I fell victim to ambition.
A couple of things led to my fall. The first was finishing my first draft. That was exciting and made me eager to push on to the second draft and from there to completion. I might have coped with that well enough on its own, but…
…the second thing happened about the same time.
It was actually a very happy event. A friend from my writing group, Susan Crawford, got a two-book deal with a major publisher on the strength of her debut novel, The Pocket Wife. (Susan is a beautiful writer, the book is suspenseful, cleverly plotted and full of fascinating characters. You should order a copy at once. No, make that two copies, so you can give one to a friend.)
Fantasy Frickin’ Island
Along with my happiness for my writing buddy came visions of literary glory and along with those the counter-productive fantasies. Wow! I could do that too! All I have to do is finish, show the manuscript to one agent at a writing convention and, bingo, my ship comes in! It’s going to be awesome, but I’ve got to hurry!

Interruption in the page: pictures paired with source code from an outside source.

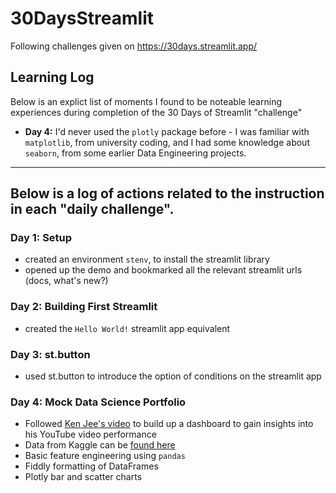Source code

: # 30DaysStreamlit
Following challenges given on https://30days.streamlit.app/

Learning Log
---
Below is an explict list of moments I found to be noteable learning experiences during completion of the 30 Days of Streamlit "challenge"
- **Day 4:** I'd never used the `plotly` package before - I was familiar with `matplotlib`, from university coding, and I had some knowledge about `seaborn`, from some earlier Data Engineering projects.

---

Below is a log of actions related to the instruction in each "daily challenge".
---
### Day 1: Setup
- created an environment `stenv`, to install the streamlit library
- opened up the demo and bookmarked all the relevant streamlit urls (docs, what's new?)

### Day 2: Building First Streamlit
- created the `Hello World!` streamlit app equivalent

### Day 3: st.button
- used st.button to introduce the option of conditions on the streamlit app

### Day 4: Mock Data Science Portfolio
- Followed [Ken Jee's video](https://www.youtube.com/watch?v=Yk-unX4KnV4) to build up a dashboard to gain insights into his YouTube video performance
- Data from Kaggle can be [found here](https://www.kaggle.com/datasets/kenjee/ken-jee-youtube-data)
- Basic feature engineering using `pandas`
- Fiddly formatting of DataFrames
- Plotly bar and scatter charts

The calm I usually bring to my writing quickly evaporated, along with a good bit of the fun and creativity. I felt cramped and frustrated by the ability to do only so much in a day. I couldn’t enjoy the other parts of my life because the writing part had gotten distorted. Writer’s block began to set in as I tried to work quickly but achieve perfection at the same time.
At some point, as I was rewriting the same sentence for the fifth time in the same sitting, I woke up and realized something was wrong. It didn’t take long to figure it out. I had abandoned the journey for the destination, which was, and still is, a land far, far away.
So I took a deep breath, shut down my PC and spent the weekend thinking about anything else besides writing. I needed to achieve some detachment. When I returned to the blank page the following Monday, my head was clear enough so that I could see the problem. So I relaxed and just started following my plan at my own pace, rather than the pace of some fantasy editor. The fun and creativity came back. So did the quality.
There’s nothing wrong with ambition in and of itself. All of us who write novels have our share. We are ambitious for good writing, for finishing the work, for giving our stories to the world. It’s when ambition gets blown out of proportion that your writing can suffer.
So keep ambition in its place.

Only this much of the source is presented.